Music Review: ’Watch The Throne’ wins with introspection
Jay-Z and Kanye West, “Watch The Throne” (Roc-A-Fella/Def Jam Recordings/Roc Nation)
Wednesday, August 10, 2011
Released online as financial markets took a historic plunge, the full-length collaboration between Jay-Z and Kanye West revels in self-described “luxury rap.” Two of hip-hop’s biggest stars tell us in rhyme form that even in this economy, they can afford fine art, haute couture, even top-tier German home appliances.
If you can forgive these self-satisfied rap titans their name-checking of Mark Rothko, Dries Van Noten and Miele, though, “Watch The Throne” has more on its mind. Celebration of the high life is undercut by regrets, loneliness, and snatches of mournful social commentary. Like West’s acclaimed solo effort last year, the album title reveals itself as both boastful and paranoid, proud and furtive. Watch us on top, they seem to say, but know that we don’t always like what we see from here — both looking outward and in.
“Murder to Excellence” encapsulates the theme in a two-parter that shifts beats halfway through. West begins by quoting an old Jay-Z line — “I’m from the murder capital, where they murder for capital” — to decry black-on-black violence in his hometown of Chicago. Jay-Z then describes ascending to “the new black elite” with Will Smith and Oprah Winfrey. “Only spot a few blacks the higher I go ... that ain’t enough. We gon’ need a million more,” he raps.
Isolation infuses the Swizz Beats-produced “Welcome to the Jungle,” where West drinks away his struggles: “Just when I thought I had everything, I lost it all. So que sera. Get a case of Syrah, let it chase the pain.” Jay-Z places himself in the shoes of fellow musicians at their lowest points, linking Eminem, Michael Jackson, Pimp C, 2Pac and more through coded couplets that reward repeat listening.
Even more dour is the RZA-produced “New Day,” with odes to sons the two may eventually father. Over a plinking piano and Nina Simone sample, West flagellates himself for mistakes, from his choice in women to post-Katrina telethon appearance, noting: “I’ll never let my son have an ego.” Jay-Z is even more direct: “Sorry Junior, I already ruined ya, ‘cause you ain’t even alive, paparazzi pursuing ya.”
Oh, poor millionaire rappers. Go cry into your Armand de Brignac Champagne at your yacht parties, you may find yourself responding. But this type of intimacy and honesty doesn’t come easy — or often enough — in commercial hip-hop. West’s feverish, sometimes needy soul-baring has jolted the oft-aloof Jay-Z to attention, just as his sped-up soul samples did the first time they worked together, on 2001’s classic “The Blueprint.”

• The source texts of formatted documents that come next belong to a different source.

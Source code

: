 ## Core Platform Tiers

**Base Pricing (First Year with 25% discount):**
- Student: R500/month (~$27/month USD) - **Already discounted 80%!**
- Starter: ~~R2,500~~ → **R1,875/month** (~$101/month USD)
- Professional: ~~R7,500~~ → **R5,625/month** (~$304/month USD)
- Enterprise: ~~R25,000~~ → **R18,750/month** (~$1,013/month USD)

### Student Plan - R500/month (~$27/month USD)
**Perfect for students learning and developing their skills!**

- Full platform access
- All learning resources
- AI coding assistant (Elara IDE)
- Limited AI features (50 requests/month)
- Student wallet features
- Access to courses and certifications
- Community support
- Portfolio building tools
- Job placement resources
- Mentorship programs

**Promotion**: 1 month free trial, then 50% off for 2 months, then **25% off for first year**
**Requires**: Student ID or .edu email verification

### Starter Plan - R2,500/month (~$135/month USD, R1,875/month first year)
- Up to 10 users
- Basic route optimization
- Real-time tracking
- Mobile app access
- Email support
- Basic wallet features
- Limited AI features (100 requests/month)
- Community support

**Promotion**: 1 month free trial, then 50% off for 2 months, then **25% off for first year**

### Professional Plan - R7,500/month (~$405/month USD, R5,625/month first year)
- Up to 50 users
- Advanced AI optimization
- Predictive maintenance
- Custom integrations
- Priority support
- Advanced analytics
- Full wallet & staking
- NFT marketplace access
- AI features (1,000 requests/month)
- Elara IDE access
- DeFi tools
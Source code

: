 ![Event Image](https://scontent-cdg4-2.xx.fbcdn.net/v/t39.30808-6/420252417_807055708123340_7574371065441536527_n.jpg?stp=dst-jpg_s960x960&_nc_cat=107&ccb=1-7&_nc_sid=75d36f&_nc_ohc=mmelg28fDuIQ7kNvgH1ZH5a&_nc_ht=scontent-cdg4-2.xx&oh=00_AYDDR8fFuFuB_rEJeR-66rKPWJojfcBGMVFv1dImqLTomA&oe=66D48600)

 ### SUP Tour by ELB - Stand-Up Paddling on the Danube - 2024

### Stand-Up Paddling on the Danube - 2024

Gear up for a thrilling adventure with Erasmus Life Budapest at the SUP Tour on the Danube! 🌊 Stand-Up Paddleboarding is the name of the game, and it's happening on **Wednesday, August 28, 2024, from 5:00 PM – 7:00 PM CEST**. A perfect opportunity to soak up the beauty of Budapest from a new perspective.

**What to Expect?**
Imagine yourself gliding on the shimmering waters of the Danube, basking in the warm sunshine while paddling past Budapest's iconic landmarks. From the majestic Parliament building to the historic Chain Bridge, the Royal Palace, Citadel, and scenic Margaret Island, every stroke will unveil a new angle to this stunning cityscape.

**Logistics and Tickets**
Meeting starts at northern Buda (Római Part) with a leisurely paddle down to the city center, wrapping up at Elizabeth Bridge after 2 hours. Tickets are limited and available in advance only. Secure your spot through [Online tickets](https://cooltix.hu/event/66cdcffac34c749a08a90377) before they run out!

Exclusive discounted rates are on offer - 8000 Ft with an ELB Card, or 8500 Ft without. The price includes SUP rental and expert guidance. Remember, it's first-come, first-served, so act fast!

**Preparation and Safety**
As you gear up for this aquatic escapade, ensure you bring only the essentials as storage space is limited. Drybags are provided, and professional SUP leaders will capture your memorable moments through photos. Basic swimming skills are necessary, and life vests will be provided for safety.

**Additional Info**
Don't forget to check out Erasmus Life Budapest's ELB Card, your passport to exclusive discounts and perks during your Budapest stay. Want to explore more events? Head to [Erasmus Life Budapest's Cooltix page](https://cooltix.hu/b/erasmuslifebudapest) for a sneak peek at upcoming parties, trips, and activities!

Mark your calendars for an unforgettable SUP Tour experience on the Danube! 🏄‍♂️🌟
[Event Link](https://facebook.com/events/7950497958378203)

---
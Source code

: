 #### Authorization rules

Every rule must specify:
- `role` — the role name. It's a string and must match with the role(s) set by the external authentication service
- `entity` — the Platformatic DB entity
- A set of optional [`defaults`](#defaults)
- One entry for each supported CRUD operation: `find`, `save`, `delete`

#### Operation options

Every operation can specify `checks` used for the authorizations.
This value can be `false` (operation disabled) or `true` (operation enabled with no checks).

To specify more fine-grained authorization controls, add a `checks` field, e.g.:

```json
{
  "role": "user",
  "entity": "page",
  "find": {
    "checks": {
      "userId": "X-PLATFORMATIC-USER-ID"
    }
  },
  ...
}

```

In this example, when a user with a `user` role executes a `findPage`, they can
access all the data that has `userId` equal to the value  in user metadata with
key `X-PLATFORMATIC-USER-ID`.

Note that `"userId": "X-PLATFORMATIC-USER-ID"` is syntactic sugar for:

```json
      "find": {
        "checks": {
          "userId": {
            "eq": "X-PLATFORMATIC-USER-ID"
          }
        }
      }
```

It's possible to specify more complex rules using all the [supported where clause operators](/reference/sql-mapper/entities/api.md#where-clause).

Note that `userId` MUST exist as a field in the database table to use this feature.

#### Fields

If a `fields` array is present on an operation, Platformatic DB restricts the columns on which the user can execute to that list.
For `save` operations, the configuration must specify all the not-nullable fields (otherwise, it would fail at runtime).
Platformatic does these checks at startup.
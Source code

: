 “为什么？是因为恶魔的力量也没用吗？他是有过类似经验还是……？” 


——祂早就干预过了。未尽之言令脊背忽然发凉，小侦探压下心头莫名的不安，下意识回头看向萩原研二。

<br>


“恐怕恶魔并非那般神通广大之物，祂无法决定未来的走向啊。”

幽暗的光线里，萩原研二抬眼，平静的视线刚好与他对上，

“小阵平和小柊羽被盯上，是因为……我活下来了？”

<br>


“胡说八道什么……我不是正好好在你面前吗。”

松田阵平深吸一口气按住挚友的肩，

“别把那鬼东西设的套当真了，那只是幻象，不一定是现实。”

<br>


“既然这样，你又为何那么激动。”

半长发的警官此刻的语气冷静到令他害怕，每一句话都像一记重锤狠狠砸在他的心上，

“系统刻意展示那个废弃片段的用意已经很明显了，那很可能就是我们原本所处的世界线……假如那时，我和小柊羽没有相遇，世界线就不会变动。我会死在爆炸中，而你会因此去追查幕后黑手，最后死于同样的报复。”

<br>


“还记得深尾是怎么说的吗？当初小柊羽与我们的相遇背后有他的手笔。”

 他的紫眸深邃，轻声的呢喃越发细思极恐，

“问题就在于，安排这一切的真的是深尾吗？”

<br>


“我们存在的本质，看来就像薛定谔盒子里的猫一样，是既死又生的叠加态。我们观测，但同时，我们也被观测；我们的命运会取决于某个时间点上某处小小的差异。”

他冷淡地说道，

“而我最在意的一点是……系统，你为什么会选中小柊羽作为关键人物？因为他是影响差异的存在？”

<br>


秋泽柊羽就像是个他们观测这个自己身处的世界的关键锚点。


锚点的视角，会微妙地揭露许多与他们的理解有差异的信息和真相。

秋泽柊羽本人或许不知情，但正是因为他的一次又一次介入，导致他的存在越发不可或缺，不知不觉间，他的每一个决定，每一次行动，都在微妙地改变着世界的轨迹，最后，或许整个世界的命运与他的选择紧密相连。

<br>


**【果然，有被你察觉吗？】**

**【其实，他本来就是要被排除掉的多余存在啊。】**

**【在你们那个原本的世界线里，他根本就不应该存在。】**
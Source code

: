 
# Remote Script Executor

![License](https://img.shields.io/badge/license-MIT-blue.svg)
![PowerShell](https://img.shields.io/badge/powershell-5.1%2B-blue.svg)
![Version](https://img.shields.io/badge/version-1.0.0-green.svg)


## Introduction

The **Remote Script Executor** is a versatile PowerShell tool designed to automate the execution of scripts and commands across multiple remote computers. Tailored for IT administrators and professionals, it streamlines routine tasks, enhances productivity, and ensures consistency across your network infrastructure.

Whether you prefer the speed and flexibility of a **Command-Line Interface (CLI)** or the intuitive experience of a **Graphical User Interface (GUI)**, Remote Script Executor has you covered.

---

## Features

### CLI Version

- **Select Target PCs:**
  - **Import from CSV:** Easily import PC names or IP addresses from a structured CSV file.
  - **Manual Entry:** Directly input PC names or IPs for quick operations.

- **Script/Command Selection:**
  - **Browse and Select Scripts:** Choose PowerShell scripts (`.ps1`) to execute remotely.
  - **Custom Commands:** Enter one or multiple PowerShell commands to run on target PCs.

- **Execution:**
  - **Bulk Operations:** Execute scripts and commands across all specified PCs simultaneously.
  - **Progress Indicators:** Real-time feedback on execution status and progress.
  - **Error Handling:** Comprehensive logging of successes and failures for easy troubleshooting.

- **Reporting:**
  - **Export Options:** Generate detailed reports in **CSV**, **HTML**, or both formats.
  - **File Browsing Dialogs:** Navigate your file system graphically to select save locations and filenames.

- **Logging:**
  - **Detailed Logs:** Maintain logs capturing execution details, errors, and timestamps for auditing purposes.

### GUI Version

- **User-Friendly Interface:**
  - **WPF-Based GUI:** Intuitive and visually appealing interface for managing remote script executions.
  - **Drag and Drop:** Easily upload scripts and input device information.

“Throne” is sometimes guilty of failing to let its lyrics breathe, as West and other producers drown out the duo’s rhymes with distracting vocal samples or ever-escalating arrhythmic electro beats. “Who Gon Stop Me” is an ambitious but ultimately failed rap-dubstep mashup. The playful wordplay of “Gotta Have It” gets lost in the Neptunes’ multiple James Brown samples. Beyonce showcase “Lift Off” wants to be a successor to West’s regal, star-studded “All of the Lights” but feels incomplete, like it was ripped from an engineer’s hands to beat a deadline.
Moments of determined calm hit their target more effectively. Frank Ocean, part of the buzzy Los Angeles collective Odd Future, croons a soulful, effortless chorus on the gorgeous memoir “Made In America,” an album highlight. He’s joined by The-Dream on the provocative album opener “No Church In the Wild,” filled with striking images and poetry.
The 23-year-old Ocean’s presence signifies the “Throne’s” attempt to blend old with new. Despite all the nods to hip-hop history — “Apache” and “Top Billin” samples, quotes from Outkast and Wu-Tang — the 34-year-old West and 41-year-old Jay-Z have crafted a bleeding-edge nontraditional hip-hop album. Over the course of 12 songs (plus four bonus tracks in the deluxe edition) West has pushed his “big brother,” one of hip-hop’s few true legends, into riskier territory, sonically and lyrically, than he’s gone in many years.
Not including Jay-Z’s R. Kelly collaborations — and really, the less said the better — these hard-working rhyme partners have touched on their genre’s familiar aspirational themes repeatedly over the course of a combined 16 solo albums. On top, done counting their Basquiats and all-black Maybachs, they’re left to assess: What else is there?